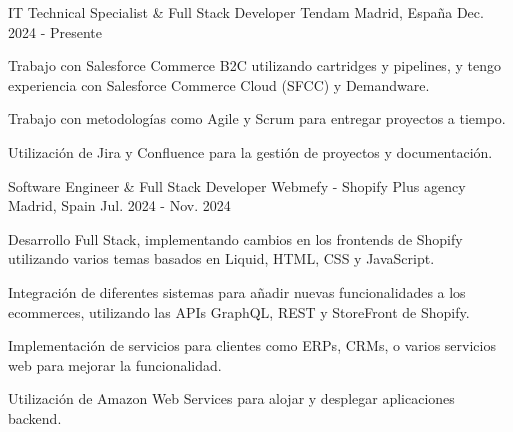 

\begin{cventries}

\vspace{3.5mm}
\cventry
    {IT Technical Specialist \& Full Stack Developer} %
    {Tendam} %
    {Madrid, España} %
    {Dec. 2024 - Presente} %
    {
      \begin{cvitems} %
        \item {Trabajo con Salesforce Commerce B2C utilizando cartridges y pipelines, y tengo experiencia con Salesforce Commerce Cloud (SFCC) y Demandware.}
        \item {Trabajo con metodologías como Agile y Scrum para entregar proyectos a tiempo.}
        \item {Utilización de Jira y Confluence para la gestión de proyectos y documentación.}
      \end{cvitems}
    }
  \vspace{5.5mm}
\cventry
    {Software Engineer \& Full Stack Developer} %
    {Webmefy - Shopify Plus agency} %
    {Madrid, Spain} %
    {Jul. 2024 - Nov. 2024} %
    {
      \begin{cvitems} %
        \item {Desarrollo Full Stack, implementando cambios en los frontends de Shopify utilizando varios temas basados en Liquid, HTML, CSS y JavaScript.}
        \item {Integración de diferentes sistemas para añadir nuevas funcionalidades a los ecommerces, utilizando las APIs GraphQL, REST y StoreFront de Shopify.}
        \item {Implementación de servicios para clientes como ERPs, CRMs, o varios servicios web para mejorar la funcionalidad.}
        \item {Utilización de Amazon Web Services para alojar y desplegar aplicaciones backend.}

\end{cvitems}}
\end{cventries}
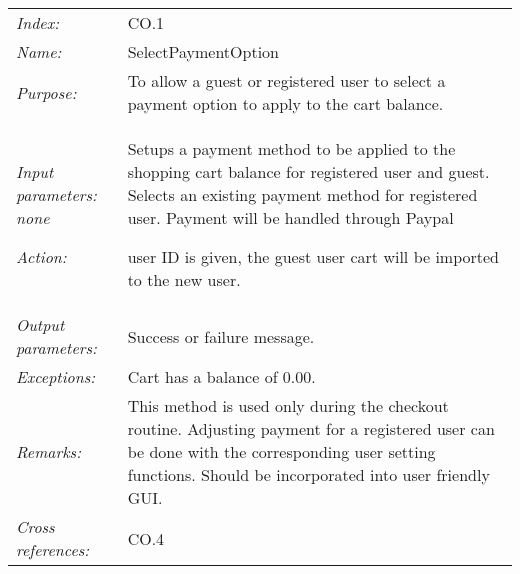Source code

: \documentclass[10pt,letter]{article}
\begin{document}
\begin{tabularx}{\textwidth}{l X}

    \it{Index:} & CO.1 \\

    \it{Name:} & SelectPaymentOption \\

    \it{Purpose:} & To allow a guest or registered user to select a payment option to apply to the cart balance. \\

    \it{Input parameters:} none

    \it{Action:} & Setups a payment method to be applied to the shopping cart balance for registered user and guest. Selects an existing payment method for registered user. Payment will be handled through Paypal

    user ID is given, the guest user cart will be imported to the new user.\\

    \it{Output parameters:} & Success or failure message. \\

    \it{Exceptions:} &  Cart has a balance of $0.00$. \\

    \it{Remarks:} & This method is used only during the checkout routine. Adjusting payment for a registered user can be done with the corresponding user setting functions. Should be incorporated into user friendly GUI.\\

    \it{Cross references:} & CO.4 \\

    \hline

\end{tabularx}
\end{document}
----------------------------------------
What is needed :: Once you have counted every line in the listing that holds the string "will", give that number and nothing else.

Solved problem :: 2